◆ WORK TO COMPLETE ◆
Where in the data below does the word "subsection" appear? Copy every line that has it.
+ + + + + + +
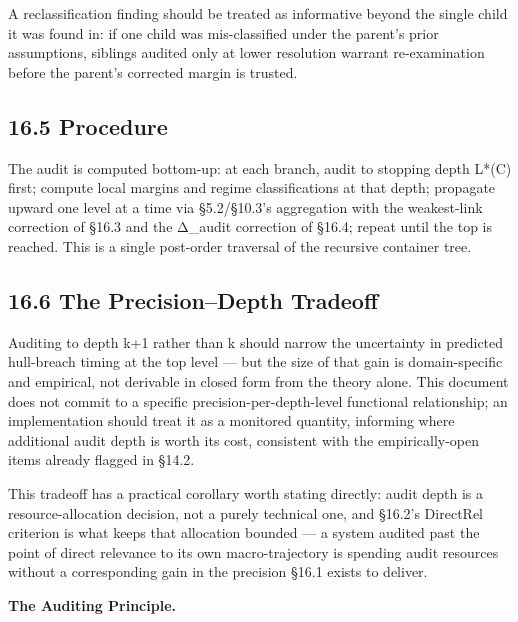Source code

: \documentclass[
]{article}
\begin{document}
A reclassification finding should be treated as informative beyond the
single child it was found in: if one child was mis-classified under the
parent's prior assumptions, siblings audited only at lower resolution
warrant re-examination before the parent's corrected margin is trusted.

\hypertarget{procedure}{%
\subsection{16.5 Procedure}\label{procedure}}

The audit is computed bottom-up: at each branch, audit to stopping depth
L*(C) first; compute local margins and regime classifications at that
depth; propagate upward one level at a time via §5.2/§10.3's aggregation
with the weakest-link correction of §16.3 and the Δ\_audit correction of
§16.4; repeat until the top is reached. This is a single post-order
traversal of the recursive container tree.

\hypertarget{the-precisiondepth-tradeoff}{%
\subsection{16.6 The Precision--Depth
Tradeoff}\label{the-precisiondepth-tradeoff}}

Auditing to depth k+1 rather than k should narrow the uncertainty in
predicted hull-breach timing at the top level --- but the size of that
gain is domain-specific and empirical, not derivable in closed form from
the theory alone. This document does not commit to a specific
precision-per-depth-level functional relationship; an implementation
should treat it as a monitored quantity, informing where additional
audit depth is worth its cost, consistent with the empirically-open
items already flagged in §14.2.

This tradeoff has a practical corollary worth stating directly: audit
depth is a resource-allocation decision, not a purely technical one, and
§16.2's DirectRel criterion is what keeps that allocation bounded --- a
system audited past the point of direct relevance to its own
macro-trajectory is spending audit resources without a corresponding
gain in the precision §16.1 exists to deliver.

\textbf{The Auditing Principle.}
\end{document}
+ + + + + + +
◆ OUTPUT FOR THIS EXERCISE ◆
\subsection{16.5 Procedure}\label{procedure}}
\subsection{16.6 The Precision--Depth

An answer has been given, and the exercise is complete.